S'il faut s'interroger sur la "guerre aujourd'hui", il me paraît encore plus impératif de travailler sur des approches originales de la construction des "voies de la paix" en cette année nouvelle. Est-ce que le système multilatéral en vigueur, c'est-à-dire les résolutions du Conseil de sécurité, les opérations de maintien de la paix, sont suffisamment efficaces ? Quelle réforme est nécessaire au sein du système onusien pour donner plus de place aux pays émergents et à la société civile ? Comment réévaluer la place des différents acteurs (états, société civile, institutions internationales) dans la résolution des conflits ?
L'afflux incontrôlé de réfugiés ou de migrants en Europe, fuyant les combats en Syrie, chassés par la famine et la misère en Éthiopie, repose de manière nouvelle les relations économiques et politiques entre les pays développés et de nombreuses régions en Afrique, au Moyen-Orient, dans une perspective de justice mais aussi de construction d'une paix durable.
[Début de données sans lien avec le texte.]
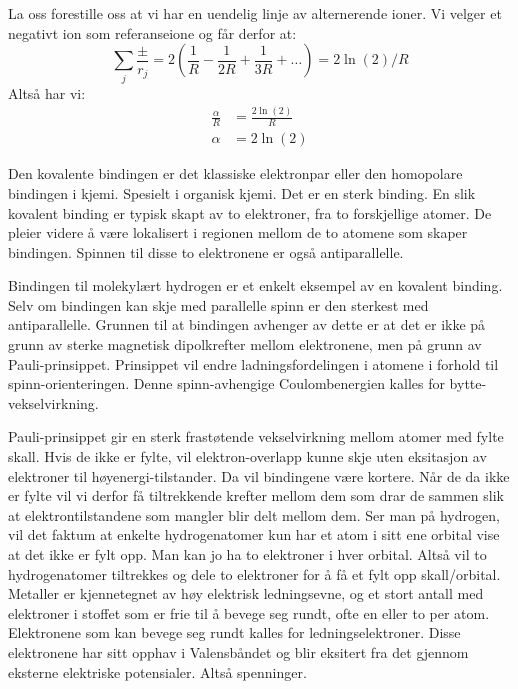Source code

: \documentclass{article}
\begin{document}
\begin{tcolorbox}[breakable,boxrule=0pt]
    La oss forestille oss at vi har en uendelig linje av alternerende ioner. Vi velger et negativt ion som referanseione og får derfor at:
    \begin{equation}
        \sum_j \frac{\pm}{r_j} = 2\left( \frac{1}{R} - \frac{1}{2R} + \frac{1}{3R} + \dots\right) = 2 \ln(2) / R
    \end{equation}
    Altså har vi:
    \begin{align}
        \frac{\alpha}{R} &= \frac{2\ln(2)}{R} \\
        \alpha &= 2 \ln(2)
    \end{align}
\end{tcolorbox}

Den kovalente bindingen er det klassiske elektronpar eller den homopolare bindingen i kjemi. Spesielt i organisk kjemi. Det er en sterk binding. En slik kovalent binding er  typisk skapt av to elektroner, fra to forskjellige atomer. De pleier videre å være lokalisert i regionen mellom de to atomene som skaper bindingen. Spinnen til disse to elektronene er også antiparallelle.

Bindingen til molekylært hydrogen er et enkelt eksempel av en kovalent binding. Selv om bindingen kan skje med parallelle spinn er den sterkest med antiparallelle. Grunnen til at bindingen avhenger av dette er at det er ikke på grunn av sterke magnetisk dipolkrefter mellom elektronene, men på grunn av Pauli-prinsippet. Prinsippet vil endre ladningsfordelingen i atomene i forhold til spinn-orienteringen. Denne spinn-avhengige Coulombenergien kalles for bytte-vekselvirkning.

Pauli-prinsippet gir en sterk frastøtende vekselvirkning mellom atomer med fylte skall. Hvis de ikke er fylte, vil elektron-overlapp kunne skje uten eksitasjon av elektroner til høyenergi-tilstander. Da vil bindingene være kortere. Når de da ikke er fylte vil vi derfor få tiltrekkende krefter mellom dem som drar de sammen slik at elektrontilstandene som mangler blir delt mellom dem. Ser man på hydrogen, vil det faktum at enkelte hydrogenatomer kun har et atom i sitt ene orbital vise at det ikke er fylt opp. Man kan jo ha to elektroner i hver orbital. Altså vil to hydrogenatomer tiltrekkes og dele to elektroner for å få et fylt opp skall/orbital.
Metaller er kjennetegnet av høy elektrisk ledningsevne, og et stort antall med elektroner i stoffet som er frie til å bevege seg rundt, ofte  en eller to per atom. Elektronene som kan bevege seg rundt kalles for ledningselektroner. Disse elektronene har sitt opphav i Valensbåndet og blir eksitert fra det gjennom eksterne elektriske potensialer. Altså spenninger. 
\end{document}
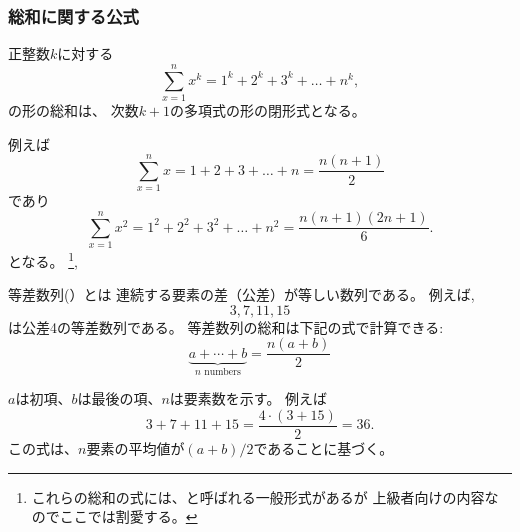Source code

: \subsubsection{総和に関する公式}

正整数$k$に対する \[\sum_{x=1}^n x^k = 1^k+2^k+3^k+\ldots+n^k,\] の形の総和は、
次数$k+1$の多項式の形の閉形式となる。

例えば
\[\sum_{x=1}^n x = 1+2+3+\ldots+n = \frac{n(n+1)}{2}\]
であり
\[\sum_{x=1}^n x^2 = 1^2+2^2+3^2+\ldots+n^2 = \frac{n(n+1)(2n+1)}{6}.\]
となる。
\footnote{
これらの総和の式には、と呼ばれる一般形式があるが
上級者向けの内容なのでここでは割愛する。},

\begin{comment}
An \key{arithmetic progression} is a \index{arithmetic progression}
sequence of numbers
where the difference between any two consecutive
numbers is constant.
For example,
\[3, 7, 11, 15\]
is an arithmetic progression with constant 4.
The sum of an arithmetic progression can be calculated
using the formula
\[\underbrace{a + \cdots + b}_{n \,\, \textrm{numbers}} = \frac{n(a+b)}{2}\]
where $a$ is the first number,
$b$ is the last number and
$n$ is the amount of numbers.
For example,
\[3+7+11+15=\frac{4 \cdot (3+15)}{2} = 36.\]
The formula is based on the fact
that the sum consists of $n$ numbers and
the value of each number is $(a+b)/2$ on average.
\end{comment}

等差数列(）とは
連続する要素の差（公差）が等しい数列である。
例えば,
\[3, 7, 11, 15\]
は公差4の等差数列である。
等差数列の総和は下記の式で計算できる:
\[\underbrace{a + \cdots + b}_{n \,\, \textrm{numbers}} = \frac{n(a+b)}{2}\]

$a$は初項、$b$は最後の項、$n$は要素数を示す。
例えば
\[3+7+11+15=\frac{4 \cdot (3+15)}{2} = 36.\]
この式は、$n$要素の平均値が$(a+b)/2$であることに基づく。

\begin{comment}
\index{geometric progression}
A \key{geometric progression} is a sequence
of numbers
where the ratio between any two consecutive
numbers is constant.
For example,
\[3,6,12,24\]
is a geometric progression with constant 2.
The sum of a geometric progression can be calculated
using the formula
\[a + ak + ak^2 + \cdots + b = \frac{bk-a}{k-1}\]
where $a$ is the first number,
$b$ is the last number and the
ratio between consecutive numbers is $k$.
For example,
\[3+6+12+24=\frac{24 \cdot 2 - 3}{2-1} = 45.\]
\end{comment}

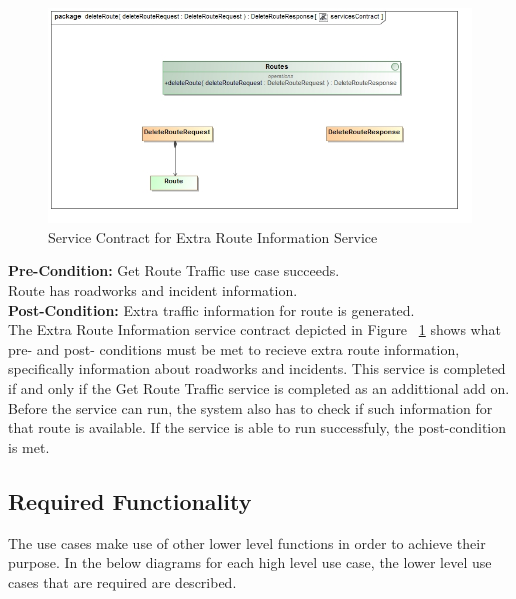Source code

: \documentclass[a4paper,12pt]{article}
\begin{document}
\begin{figure}[ht]
\includegraphics[width=\textwidth]{images/scDelete_Route.jpg}
\caption{Service Contract for Extra Route Information Service}
\label{fig:sc_extra}
\end{figure}

\textbf{Pre-Condition: }
Get Route Traffic use case succeeds.\\
Route has roadworks and incident information.\\
\textbf{Post-Condition: }
Extra traffic information for route is generated.\\

The Extra Route Information service contract depicted in Figure ~\ref{fig:sc_extra} shows what pre- and post- conditions must be met to recieve extra route information, specifically information about roadworks and incidents. This service is completed if and only if the Get Route Traffic service is completed as an addittional add on. Before the service can run, the system also has to check if such information for that route is available. If the service is able to run successfuly, the post-condition is met.

\subsection{Required Functionality}
The use cases make use of other lower level functions in order to achieve their purpose. In the below diagrams for each high level use case, the lower level use cases that are required are described.
\end{document}
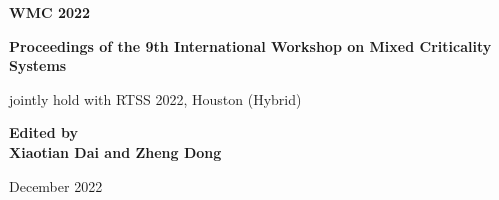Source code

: \begin{titlepage}
    \begin{center}
        \vspace*{1.5cm}
        
        \Huge
        \textbf{{WMC 2022}} \\
        \vspace*{1.5cm}
        
        \large \textbf{Proceedings of the 9th International Workshop on Mixed Criticality Systems} 
        
        \vspace*{2.5cm}
        
        \normalsize
        jointly hold with RTSS 2022, Houston (Hybrid)
        
        \vspace*{4cm}
        
        \large
        \textbf{Edited by} \\
        \vspace*{.2cm}
        \textbf{Xiaotian Dai and Zheng Dong} \\
        \vspace*{.5cm}
        
        
        \vspace*{.5cm}
        December 2022
        
        
        \vfill
        
    \end{center}
\end{titlepage}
Or, paradoxalement, l'aide publique au développement rebaisse depuis la crise économique de 2008, les nouveaux "objectifs post-millénaire" de l'ONU tardent à se déployer pleinement. Quelque soit le poids de la crise économique, il est impensable de rester dans cette situation.
La tenue de la Conférence de la COP21 à Paris, en décembre, a globalement été analysée comme un succès politique au-delà des objectifs et engagements qui sont restés modestes. Ce succès a reposé sur deux éléments : pour la première fois, un problème de dimension planétaire a été pris en compte unanimement par l'ensemble des 195 États de la Terre ; deuxièmement, l'engagement citoyen sur un problème d'un si haut enjeu politique a été considérable sur le terrain et sur les réseaux de communication modernes.
Ne faut-il pas réfléchir à la manière dont ce type de sillon peut être ouvert également pour obtenir des régulations économiques plus justes pour tous les citoyens dans tous les pays du monde ?
Un point d'appui nouveau est fourni par le développement rapide, sur tous les continents, des nouvelles techniques de communication (télévision, internet, réseaux sociaux) qui favorisent une participation citoyenne active, dans les relations internationales.
Les "voies de la paix" doivent ainsi emprunter des chemins nouveaux. Ils s'ajoutent, sans les remplacer, aux chantiers de la démilitarisation des relations internationales, de la mise en oeuvre du nouveau traité sur le commerce des armes, de l'aboutissement urgent d'un traité visant l'élimination des dernières armes de destruction massive, non encore interdites : les armes nucléaires.
L'année 2015 éprouvante que nous venons de vivre appelle à aborder 2016, avec encore plus d'énergie et de créativité, pour prendre en compte les nouvelles problématiques de la guerre et de la paix, sous peine de laisser renaître quelques monstres hideux des entrailles de notre humanité.